Dr. Beverley M Rabbitts, PhD
Washington State University
Assistant Research Professor
Pullman, WA | United States

I am a biochemist.

To me, this means I am attuned to the ways molecules "know" what to do, "tell" each other things, and "remember" what happened - these words that people use to anthropomorphize biochemistry. I am not scared by what some see as intangible: I challenge molecules to show me how they work, using tools like structural proteomics and fluorescence microscopy.

Being a biochemist means that I walk the line between chemistry and biology - the space where molecules come to life.

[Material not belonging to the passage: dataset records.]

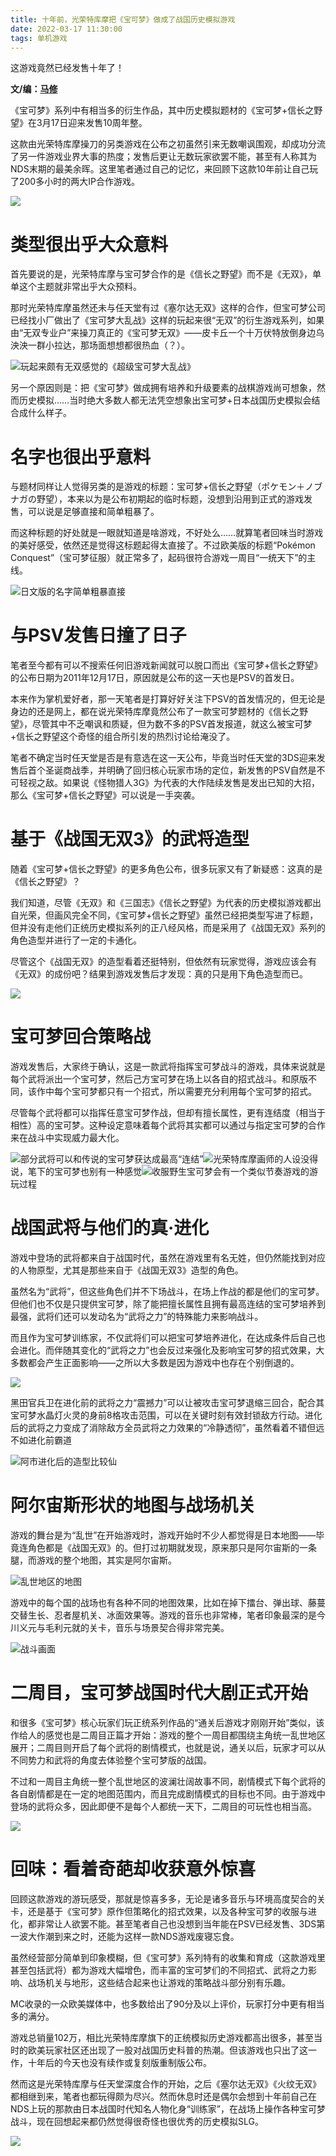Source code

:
 ```yaml
---
title: 十年前，光荣特库摩把《宝可梦》做成了战国历史模拟游戏
date: 2022-03-17 11:30:00
tags: 单机游戏
---
```

<!-- more -->
这游戏竟然已经发售十年了！

 **文/编：[马修](https://space.bilibili.com/1937141)**  

《宝可梦》系列中有相当多的衍生作品，其中历史模拟题材的《宝可梦+信长之野望》在3月17日迎来发售10周年整。

这款由光荣特库摩操刀的另类游戏在公布之初虽然引来无数嘲讽围观，却成功分流了另一件游戏业界大事的热度；发售后更让无数玩家欲罢不能，甚至有人称其为NDS末期的最美余晖。这里笔者通过自己的记忆，来回顾下这款10年前让自己玩了200多小时的两大IP合作游戏。

![](//i0.hdslb.com/bfs/article/8d8f16684d0eab468827ef19fb7ea123e87f11b4.jpg)

# 类型很出乎大众意料  

首先要说的是，光荣特库摩与宝可梦合作的是《信长之野望》而不是《无双》，单单这个主题就非常出乎大众预料。

那时光荣特库摩虽然还未与任天堂有过《塞尔达无双》这样的合作，但宝可梦公司已经找小厂做出了《宝可梦大乱战》这样的玩起来很“无双”的衍生游戏系列，如果由“无双专业户”来操刀真正的《宝可梦无双》——皮卡丘一个十万伏特放倒身边乌泱泱一群小拉达，那场面想想都很热血（？）。

![](//i0.hdslb.com/bfs/article/68cb985e78538c890d8e2b7b6d2029a005be1bdc.jpg)玩起来颇有无双感觉的《超级宝可梦大乱战》

另一个原因则是：把《宝可梦》做成拥有培养和升级要素的战棋游戏尚可想象，然而历史模拟……当时绝大多数人都无法凭空想象出宝可梦+日本战国历史模拟会结合成什么样子。  

# 名字也很出乎意料

与题材同样让人觉得另类的是游戏的标题：宝可梦+信长之野望（ポケモン＋ノブナガの野望），本来以为是公布初期起的临时标题，没想到沿用到正式的游戏发售，可以说是足够直接和简单粗暴了。

而这种标题的好处就是一眼就知道是啥游戏，不好处么……就算笔者回味当时游戏的美好感受，依然还是觉得这标题起得太直接了。不过欧美版的标题“Pokémon
Conquest”（宝可梦征服）就正常多了，起码很符合游戏一周目“一统天下”的主线。

![](//i0.hdslb.com/bfs/article/97a1550677c42542bd9318574122af0241c09472.jpg)日文版的名字简单粗暴直接

# 与PSV发售日撞了日子  

笔者至今都有可以不搜索任何旧游戏新闻就可以脱口而出《宝可梦+信长之野望》的公布日期为2011年12月17日，原因就是公布的这一天也是PSV的首发日。

本来作为掌机爱好者，那一天笔者是打算好好关注下PSV的首发情况的，但无论是身边的还是网上，都在说光荣特库摩竟然公布了一款宝可梦题材的《信长之野望》，尽管其中不乏嘲讽和质疑，但为数不多的PSV首发报道，就这么被宝可梦+信长之野望这个奇怪的组合所引发的热烈讨论给淹没了。

笔者不确定当时任天堂是否是有意选在这一天公布，毕竟当时任天堂的3DS迎来发售后首个圣诞商战季，并明确了回归核心玩家市场的定位，新发售的PSV自然是不可轻视之敌。如果说《怪物猎人3G》为代表的大作陆续发售是发出已知的大招，那么《宝可梦+信长之野望》可以说是一手突袭。

# 基于《战国无双3》的武将造型

随着《宝可梦+信长之野望》的更多角色公布，很多玩家又有了新疑惑：这真的是《信长之野望》？

我们知道，尽管《无双》和《三国志》《信长之野望》为代表的历史模拟游戏都出自光荣，但画风完全不同，《宝可梦+信长之野望》虽然已经把类型写进了标题，但并没有走他们正统历史模拟系列的正八经风格，而是采用了《战国无双》系列的角色造型并进行了一定的卡通化。

尽管这个《战国无双》的造型看着还挺特别，但依然有玩家觉得，游戏应该会有《无双》的成份吧？结果到游戏发售后才发现：真的只是用下角色造型而已。

![](//i0.hdslb.com/bfs/article/6fddb07e3185a251c3529f4a19e7acea5cad0f5e.jpg)

# 宝可梦回合策略战  

游戏发售后，大家终于确认，这是一款武将指挥宝可梦战斗的游戏，具体来说就是每个武将派出一个宝可梦，然后己方宝可梦在场上以各自的招式战斗。和原版不同，该作中每个宝可梦都只有一个招式，所以需要充分利用每个宝可梦的招式。

尽管每个武将都可以指挥任意宝可梦作战，但却有擅长属性，更有连结度（相当于相性）高的宝可梦。这种设定意味着每个武将其实都可以通过与指定宝可梦的合作来在战斗中实现威力最大化。

![](//i0.hdslb.com/bfs/article/1feb966212d7c91e74cd5c3cba6d59db244e2e4d.jpg)部分武将可以和传说的宝可梦获达成最高“连结”![](//i0.hdslb.com/bfs/article/42d421ceefca98a706ba87286f974909ef3c489c.jpg)光荣特库摩画师的人设没得说，笔下的宝可梦也别有一种感觉![](//i0.hdslb.com/bfs/article/08232d1981e0bfdabbb231aeb114d0c599241bbd.png)收服野生宝可梦会有一个类似节奏游戏的游玩过程

# 战国武将与他们的真·进化  

游戏中登场的武将都来自于战国时代，虽然在游戏里有名无姓，但仍然能找到对应的人物原型，尤其是那些来自于《战国无双3》造型的角色。

虽然名为“武将”，但这些角色们并不下场战斗，在场上作战的都是他们的宝可梦。但他们也不仅是只提供宝可梦，除了能把擅长属性且拥有最高连结的宝可梦培养到最强，武将们还可以发动名为“武将之力”的特殊能力来影响战斗。

而且作为宝可梦训练家，不仅武将们可以把宝可梦培养进化，在达成条件后自己也会进化。而伴随其变化的“武将之力”也会反过来强化及影响宝可梦的招式效果，大多数都会产生正面影响——之所以大多数是因为游戏中也存在个别倒退的。

![](//i0.hdslb.com/bfs/article/b285fabc9cbb7284017e9d5d18253db584a93c8a.png)

黑田官兵卫在进化前的武将之力“震撼力”可以让被攻击宝可梦退缩三回合，配合其宝可梦水晶灯火灵的身前8格攻击范围，可以在关键时刻有效封锁敌方行动。进化后的武将之力变成了消除敌方全员武将之力效果的“冷静透彻”，虽然看着不错但远不如进化前霸道  

![](//i0.hdslb.com/bfs/article/d09bebfd724a2e10f2a3aab3a343c2a1ddc9b786.png)阿市进化后的造型比较仙

# 阿尔宙斯形状的地图与战场机关  

游戏的舞台是为“乱世”在开始游戏时，游戏开始时不少人都觉得是日本地图——毕竟连角色都是《战国无双》的。但打过初期就发现，原来那只是阿尔宙斯的一条腿，而游戏的整个地图，其实是阿尔宙斯。

![](//i0.hdslb.com/bfs/article/fa369da94d0d2effe56a8a9a2cc6ad1440993dc8.jpg)乱世地区的地图

游戏中的每个国的战场也有各种不同的地图效果，比如在掉下擂台、弹出球、藤蔓交替生长、忍者屋机关、冰面效果等。游戏的音乐也非常棒，笔者印象最深的是今川义元与毛利元就的关卡，音乐与场景契合得非常完美。  

![](//i0.hdslb.com/bfs/article/8362dad102df966737a39e7ac8053eafb09f41d7.png)战斗画面

# 二周目，宝可梦战国时代大剧正式开始  

和很多《宝可梦》核心玩家们玩正统系列作品的“通关后游戏才刚刚开始”类似，该作给人的感觉也是二周目正篇才开始：游戏的整个一周目都围绕主角统一乱世地区展开；二周目则开启了每个武将的剧情模式，也就是说，通关以后，玩家才可以从不同势力和武将的角度去体验整个宝可梦版的战国。

不过和一周目主角统一整个乱世地区的波澜壮阔故事不同，剧情模式下每个武将的各自剧情都是在一定的地图范围内，而且完成剧情模式的目标也不同。由于游戏中登场的武将众多，因此即便不是每个人都统一天下，二周目的可玩性也相当高。

![](//i0.hdslb.com/bfs/article/77660c5e1c4c3e9d09b4c48a5cadcfc68d0a8caf.png)

# 回味：看着奇葩却收获意外惊喜  

回顾这款游戏的游玩感受，那就是惊喜多多，无论是诸多音乐与环境高度契合的关卡，还是基于《宝可梦》原作但策略化的招式效果，以及各种宝可梦的收服与进化，都非常让人欲罢不能。甚至笔者自己也没想到当年能在PSV已经发售、3DS第一波大作潮到来之时，还能为这样一款NDS游戏废寝忘食。

虽然经营部分简单到印象模糊，但《宝可梦》系列特有的收集和育成（这款游戏里甚至包括武将）都为游戏大幅增色，而丰富的宝可梦们的不同招式、武将之力影响、战场机关与地形，这些结合起来也让游戏的策略战斗部分别有乐趣。

MC收录的一众欧美媒体中，也多数给出了90分及以上评价，玩家打分中更有相当多的满分。

游戏总销量102万，相比光荣特库摩旗下的正统模拟历史游戏都高出很多，甚至当时的欧美玩家社区还出现了一股对战国历史科普的热潮。但该游戏也只出了这一作，十年后的今天也没有续作或复刻版重制版公布。

然而这是光荣特库摩与任天堂深度合作的开始，之后《塞尔达无双》《火纹无双》都相继到来，笔者也都玩得颇为尽兴。然而休息时还是偶尔会想到十年前自己在NDS上玩的那款由日本战国时代知名人物化身“训练家”，在战场上操作各种宝可梦战斗，现在回想起来都仍然觉得很奇怪也很优秀的历史模拟SLG。

![](//i0.hdslb.com/bfs/article/c132915f74763184500a9cbbc576db8dd20aa514.png)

For me, I can't imagine anything better than being a biochemist, and I feel like I have been a biochemist since I was a child making my own secret invention book and loving Jurassic Park. Being a biochemist brings together my predilections like drawing from observation, understanding equations and graphs, collecting and organizing things, and public speaking. As a biochemistry core facility director, I basically spend my days playing with fancy toys and sharing them with other smart biochemists - in fact, today I'm elbows-deep in an NMR imager for small animals. I can't wait to find out new creative ways to show the next generation the excitement of hands-on research. I love seeing the discoveries that my grad students go on to make using the skills I teach them, that have far-reaching impact on understanding how life works and maybe even helping people (and animals) live healthier lives.

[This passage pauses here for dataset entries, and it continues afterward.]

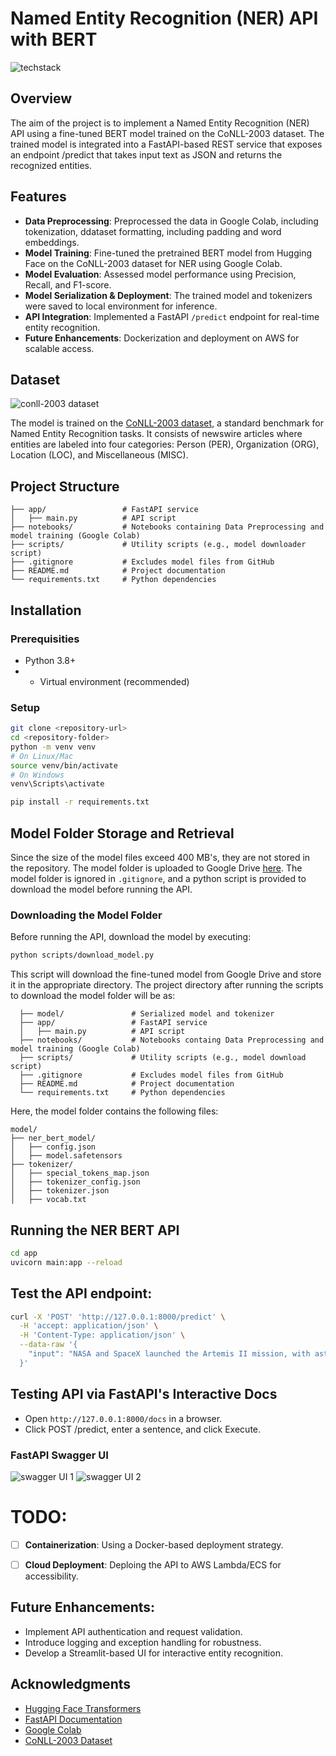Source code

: # Named Entity Recognition (NER) API with BERT

![techstack](tech_stack.png)

## Overview

The aim of the project is to implement a Named Entity Recognition (NER) API using a fine-tuned BERT model trained on the CoNLL-2003 dataset. The trained model is integrated into a FastAPI-based REST service that exposes an endpoint /predict that takes input text as JSON and returns the recognized entities. 

## Features
- **Data Preprocessing**: Preprocessed the data in Google Colab, including tokenization, ddataset formatting, including padding and word embeddings.
- **Model Training**: Fine-tuned the pretrained BERT model from Hugging Face on the CoNLL-2003 dataset for NER using Google Colab.
- **Model Evaluation**: Assessed model performance using Precision, Recall, and F1-score.
- **Model Serialization & Deployment**: The trained model and tokenizers were saved to local environment for inference.
- **API Integration**: Implemented a FastAPI `/predict` endpoint for real-time entity recognition.
- **Future Enhancements**: Dockerization and deployment on AWS for scalable access.

## Dataset
![conll-2003 dataset](conll-2003.png)

The model is trained on the [CoNLL-2003 dataset](https://huggingface.co/datasets/eriktks/conll2003), a standard benchmark for Named Entity Recognition tasks. It consists of newswire articles where entities are labeled into four categories: Person (PER), Organization (ORG), Location (LOC), and Miscellaneous (MISC). 

## Project Structure

```
├── app/                 # FastAPI service
│   ├── main.py          # API script
├── notebooks/           # Notebooks containing Data Preprocessing and model training (Google Colab)
├── scripts/             # Utility scripts (e.g., model downloader script)
├── .gitignore           # Excludes model files from GitHub
├── README.md            # Project documentation
└── requirements.txt     # Python dependencies
```


## Installation

### Prerequisities
- Python 3.8+
- - Virtual environment (recommended)

### Setup

```bash
git clone <repository-url>
cd <repository-folder>
python -m venv venv
# On Linux/Mac
source venv/bin/activate  
# On Windows
venv\Scripts\activate

pip install -r requirements.txt
```
## Model Folder Storage and Retrieval
Since the size of the model files exceed 400 MB's, they are not stored in the repository. The model folder is uploaded to Google Drive [here](https://drive.google.com/file/d/1TjtdVLCQ1So2TC6ylo6Rttyp2l_yXpvX/view?usp=drive_link). The model folder is ignored in `.gitignore`, and a python script is provided to download the model before running the API.

### Downloading the Model Folder
Before running the API, download the model by executing:
```bash
python scripts/download_model.py
```
This script will download the fine-tuned model from Google Drive and store it in the appropriate directory.
The project directory after running the scripts to download the model folder will be as:
```
  ├── model/               # Serialized model and tokenizer
  ├── app/                 # FastAPI service
  │   ├── main.py          # API script
  ├── notebooks/           # Notebooks containg Data Preprocessing and model training (Google Colab)
  ├── scripts/             # Utility scripts (e.g., model download script)
  ├── .gitignore           # Excludes model files from GitHub
  ├── README.md            # Project documentation
  └── requirements.txt     # Python dependencies
```
Here, the model folder contains the following files:
```
model/
├── ner_bert_model/
│   ├── config.json
│   ├── model.safetensors
├── tokenizer/
│   ├── special_tokens_map.json
│   ├── tokenizer_config.json
│   ├── tokenizer.json
│   ├── vocab.txt
```
## Running the NER BERT API
```bash
cd app
uvicorn main:app --reload
```

## Test the API endpoint:
```bash
curl -X 'POST' 'http://127.0.0.1:8000/predict' \
  -H 'accept: application/json' \
  -H 'Content-Type: application/json' \
  --data-raw '{
    "input": "NASA and SpaceX launched the Artemis II mission, with astronauts training at Kennedy Space Center before heading to the ISS."
  }'
```

## Testing API via FastAPI's Interactive Docs
- Open `http://127.0.0.1:8000/docs` in a browser.
- Click POST /predict, enter a sentence, and click Execute.

### FastAPI Swagger UI 
![swagger UI 1](ui1.png)
![swagger UI 2](ui2.png)



# TODO:
- [ ] **Containerization**: Using a Docker-based deployment strategy.
- [ ] **Cloud Deployment**: Deploing the API to AWS Lambda/ECS for accessibility.


## Future Enhancements:
- Implement API authentication and request validation.
- Introduce logging and exception handling for robustness.
- Develop a Streamlit-based UI for interactive entity recognition.

## Acknowledgments
- [Hugging Face Transformers](https://huggingface.co/transformers/)
- [FastAPI Documentation](https://fastapi.tiangolo.com/)
- [Google Colab](https://colab.research.google.com/)
- [CoNLL-2003 Dataset](https://www.kaggle.com/datasets/alaakhaled/conll003-ner)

My faculty position is somewhat unusual, since I don't have my own lab, and rather work with a whole building of labs. But my path to get here somehow was fairly standard: college then grad school then post doc number 1 then post doc number 2. Between these four labs, I was exposed to a variety of sectors: a beautiful small college with a dynamic young research advisor (Lewis & Clark and Greg Hermann' s lab), a large university with a well-established advisor and lots of collaborations (Hopkins and Phil Cole's lab), a private research institute with a bubbly husband-wife PI team (Seattle Children's and the Morgan-Sedensky lab), and a huge government institute with an influential forward-thinking advisor (NIH and Bob Balaban's lab).

The most unusual aspect of my background is probably that I exposed myself to a huge variety of techniques, avidly applying whatever I could get my hands on to the question I was tackling at the time. And that I further exposed myself to a variety of career tracks related to science, including biotech industry, medicine, outreach, science journalism, science illustration, and education development. I think this all prepared me very well for the multifaceted job of a core facility director, where I must be highly familiar with literally hundreds of pieces of equipment and dozens of projects I help apply them towards.

I was asked to include my "successes in scientific research" and my first instinct was to say that I am still alive. But as I mull over it, I am shocked with the accomplishments that my 15 years of toil in science research has yielded. By the time I got my bachelor's degree, I had a first author paper in a top journal and a poster prize and travel award from presenting my work to an international audience, by the time I got my PhD I was on the cover of a journal and writing a book chapter, by the time I finished my first post-doc I had received my first grant as well as a prize for an oral presentation that came with hard cash, and by the time I finished my second post-doc I had been flown to Europe to present supercomplex structures from the first interactome of intact mitochondria and I had accumulated 20 peer-reviewed publications.

Most shockingly, I just realized that I have accomplished one of the first things I set out to do, when I started in biochemistry: to observe molecular activities in their physiological context.